- **Provided entries**
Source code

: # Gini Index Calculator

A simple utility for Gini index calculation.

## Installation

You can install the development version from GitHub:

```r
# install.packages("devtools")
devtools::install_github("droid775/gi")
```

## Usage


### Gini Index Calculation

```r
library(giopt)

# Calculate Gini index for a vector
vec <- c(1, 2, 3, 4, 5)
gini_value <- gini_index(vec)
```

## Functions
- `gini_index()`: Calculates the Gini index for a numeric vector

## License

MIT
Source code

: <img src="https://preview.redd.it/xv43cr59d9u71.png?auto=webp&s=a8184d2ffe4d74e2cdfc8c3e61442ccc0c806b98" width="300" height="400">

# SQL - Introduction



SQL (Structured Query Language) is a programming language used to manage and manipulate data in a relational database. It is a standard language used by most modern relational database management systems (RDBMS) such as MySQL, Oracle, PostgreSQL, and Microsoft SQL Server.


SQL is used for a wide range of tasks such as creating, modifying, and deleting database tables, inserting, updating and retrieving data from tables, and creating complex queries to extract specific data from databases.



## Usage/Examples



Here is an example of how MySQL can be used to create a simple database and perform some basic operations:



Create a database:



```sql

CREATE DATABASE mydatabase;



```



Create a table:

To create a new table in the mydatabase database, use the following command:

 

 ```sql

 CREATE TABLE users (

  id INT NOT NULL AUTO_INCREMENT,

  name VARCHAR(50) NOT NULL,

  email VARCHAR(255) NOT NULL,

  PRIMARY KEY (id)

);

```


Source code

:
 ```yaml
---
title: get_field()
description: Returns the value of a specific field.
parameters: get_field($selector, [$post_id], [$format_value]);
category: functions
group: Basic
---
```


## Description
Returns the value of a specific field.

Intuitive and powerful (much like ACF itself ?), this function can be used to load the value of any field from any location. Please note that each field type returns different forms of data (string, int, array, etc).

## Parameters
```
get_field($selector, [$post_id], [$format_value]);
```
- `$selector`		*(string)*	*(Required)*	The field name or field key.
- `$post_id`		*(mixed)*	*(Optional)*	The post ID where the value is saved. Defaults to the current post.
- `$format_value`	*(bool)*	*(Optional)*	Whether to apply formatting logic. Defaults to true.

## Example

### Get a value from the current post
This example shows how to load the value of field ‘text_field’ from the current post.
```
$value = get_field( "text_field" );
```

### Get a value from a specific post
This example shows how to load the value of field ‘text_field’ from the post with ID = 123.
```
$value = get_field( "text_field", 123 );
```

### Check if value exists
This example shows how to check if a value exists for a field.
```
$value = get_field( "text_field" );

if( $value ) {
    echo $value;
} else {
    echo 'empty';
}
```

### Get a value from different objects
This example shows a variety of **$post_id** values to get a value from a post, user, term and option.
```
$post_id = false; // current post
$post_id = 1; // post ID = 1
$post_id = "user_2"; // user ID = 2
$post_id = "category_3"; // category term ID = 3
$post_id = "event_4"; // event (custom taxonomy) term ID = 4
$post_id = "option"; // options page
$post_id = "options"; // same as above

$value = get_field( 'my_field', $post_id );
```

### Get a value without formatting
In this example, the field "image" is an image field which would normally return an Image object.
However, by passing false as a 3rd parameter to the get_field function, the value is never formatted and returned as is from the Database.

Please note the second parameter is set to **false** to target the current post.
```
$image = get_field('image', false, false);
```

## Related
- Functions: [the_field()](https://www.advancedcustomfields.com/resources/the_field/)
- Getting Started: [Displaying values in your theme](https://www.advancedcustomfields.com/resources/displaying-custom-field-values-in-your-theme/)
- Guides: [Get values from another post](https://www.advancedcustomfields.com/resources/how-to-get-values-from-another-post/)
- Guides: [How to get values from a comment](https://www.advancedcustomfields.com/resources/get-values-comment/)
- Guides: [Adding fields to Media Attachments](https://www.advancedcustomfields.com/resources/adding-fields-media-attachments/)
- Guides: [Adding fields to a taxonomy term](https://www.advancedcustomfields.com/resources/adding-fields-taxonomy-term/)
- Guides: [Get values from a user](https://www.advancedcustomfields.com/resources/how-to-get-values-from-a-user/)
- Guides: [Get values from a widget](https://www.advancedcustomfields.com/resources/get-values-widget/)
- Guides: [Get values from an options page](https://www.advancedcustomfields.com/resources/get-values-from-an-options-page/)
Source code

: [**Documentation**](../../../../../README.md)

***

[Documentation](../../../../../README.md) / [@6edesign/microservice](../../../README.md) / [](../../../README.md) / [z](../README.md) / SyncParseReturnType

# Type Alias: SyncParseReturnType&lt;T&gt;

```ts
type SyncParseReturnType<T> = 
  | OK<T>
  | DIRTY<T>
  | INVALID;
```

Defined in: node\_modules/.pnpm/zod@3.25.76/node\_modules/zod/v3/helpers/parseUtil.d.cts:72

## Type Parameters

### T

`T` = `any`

- **Exercise**
Reproduce the material above without altering a single character.

- **Response to this task**
Source code

: # Gini Index Calculator

A simple utility for Gini index calculation.

## Installation

You can install the development version from GitHub:

```r
# install.packages("devtools")
devtools::install_github("droid775/gi")
```

## Usage


### Gini Index Calculation

```r
library(giopt)

# Calculate Gini index for a vector
vec <- c(1, 2, 3, 4, 5)
gini_value <- gini_index(vec)
```

## Functions
- `gini_index()`: Calculates the Gini index for a numeric vector

## License

MIT
Source code

: <img src="https://preview.redd.it/xv43cr59d9u71.png?auto=webp&s=a8184d2ffe4d74e2cdfc8c3e61442ccc0c806b98" width="300" height="400">

# SQL - Introduction



SQL (Structured Query Language) is a programming language used to manage and manipulate data in a relational database. It is a standard language used by most modern relational database management systems (RDBMS) such as MySQL, Oracle, PostgreSQL, and Microsoft SQL Server.


SQL is used for a wide range of tasks such as creating, modifying, and deleting database tables, inserting, updating and retrieving data from tables, and creating complex queries to extract specific data from databases.



## Usage/Examples



Here is an example of how MySQL can be used to create a simple database and perform some basic operations:



Create a database:



```sql

CREATE DATABASE mydatabase;



```



Create a table:

To create a new table in the mydatabase database, use the following command:

 

 ```sql

 CREATE TABLE users (

  id INT NOT NULL AUTO_INCREMENT,

  name VARCHAR(50) NOT NULL,

  email VARCHAR(255) NOT NULL,

  PRIMARY KEY (id)

);

```


Source code

:
 ```yaml
---
title: get_field()
description: Returns the value of a specific field.
parameters: get_field($selector, [$post_id], [$format_value]);
category: functions
group: Basic
---
```


## Description
Returns the value of a specific field.

Intuitive and powerful (much like ACF itself ?), this function can be used to load the value of any field from any location. Please note that each field type returns different forms of data (string, int, array, etc).

## Parameters
```
get_field($selector, [$post_id], [$format_value]);
```
- `$selector`		*(string)*	*(Required)*	The field name or field key.
- `$post_id`		*(mixed)*	*(Optional)*	The post ID where the value is saved. Defaults to the current post.
- `$format_value`	*(bool)*	*(Optional)*	Whether to apply formatting logic. Defaults to true.

## Example

### Get a value from the current post
This example shows how to load the value of field ‘text_field’ from the current post.
```
$value = get_field( "text_field" );
```

### Get a value from a specific post
This example shows how to load the value of field ‘text_field’ from the post with ID = 123.
```
$value = get_field( "text_field", 123 );
```

### Check if value exists
This example shows how to check if a value exists for a field.
```
$value = get_field( "text_field" );

if( $value ) {
    echo $value;
} else {
    echo 'empty';
}
```

### Get a value from different objects
This example shows a variety of **$post_id** values to get a value from a post, user, term and option.
```
$post_id = false; // current post
$post_id = 1; // post ID = 1
$post_id = "user_2"; // user ID = 2
$post_id = "category_3"; // category term ID = 3
$post_id = "event_4"; // event (custom taxonomy) term ID = 4
$post_id = "option"; // options page
$post_id = "options"; // same as above

$value = get_field( 'my_field', $post_id );
```

### Get a value without formatting
In this example, the field "image" is an image field which would normally return an Image object.
However, by passing false as a 3rd parameter to the get_field function, the value is never formatted and returned as is from the Database.

Please note the second parameter is set to **false** to target the current post.
```
$image = get_field('image', false, false);
```

## Related
- Functions: [the_field()](https://www.advancedcustomfields.com/resources/the_field/)
- Getting Started: [Displaying values in your theme](https://www.advancedcustomfields.com/resources/displaying-custom-field-values-in-your-theme/)
- Guides: [Get values from another post](https://www.advancedcustomfields.com/resources/how-to-get-values-from-another-post/)
- Guides: [How to get values from a comment](https://www.advancedcustomfields.com/resources/get-values-comment/)
- Guides: [Adding fields to Media Attachments](https://www.advancedcustomfields.com/resources/adding-fields-media-attachments/)
- Guides: [Adding fields to a taxonomy term](https://www.advancedcustomfields.com/resources/adding-fields-taxonomy-term/)
- Guides: [Get values from a user](https://www.advancedcustomfields.com/resources/how-to-get-values-from-a-user/)
- Guides: [Get values from a widget](https://www.advancedcustomfields.com/resources/get-values-widget/)
- Guides: [Get values from an options page](https://www.advancedcustomfields.com/resources/get-values-from-an-options-page/)
Source code

: [**Documentation**](../../../../../README.md)

***

[Documentation](../../../../../README.md) / [@6edesign/microservice](../../../README.md) / [](../../../README.md) / [z](../README.md) / SyncParseReturnType

# Type Alias: SyncParseReturnType&lt;T&gt;

```ts
type SyncParseReturnType<T> = 
  | OK<T>
  | DIRTY<T>
  | INVALID;
```

Defined in: node\_modules/.pnpm/zod@3.25.76/node\_modules/zod/v3/helpers/parseUtil.d.cts:72

## Type Parameters

### T

`T` = `any`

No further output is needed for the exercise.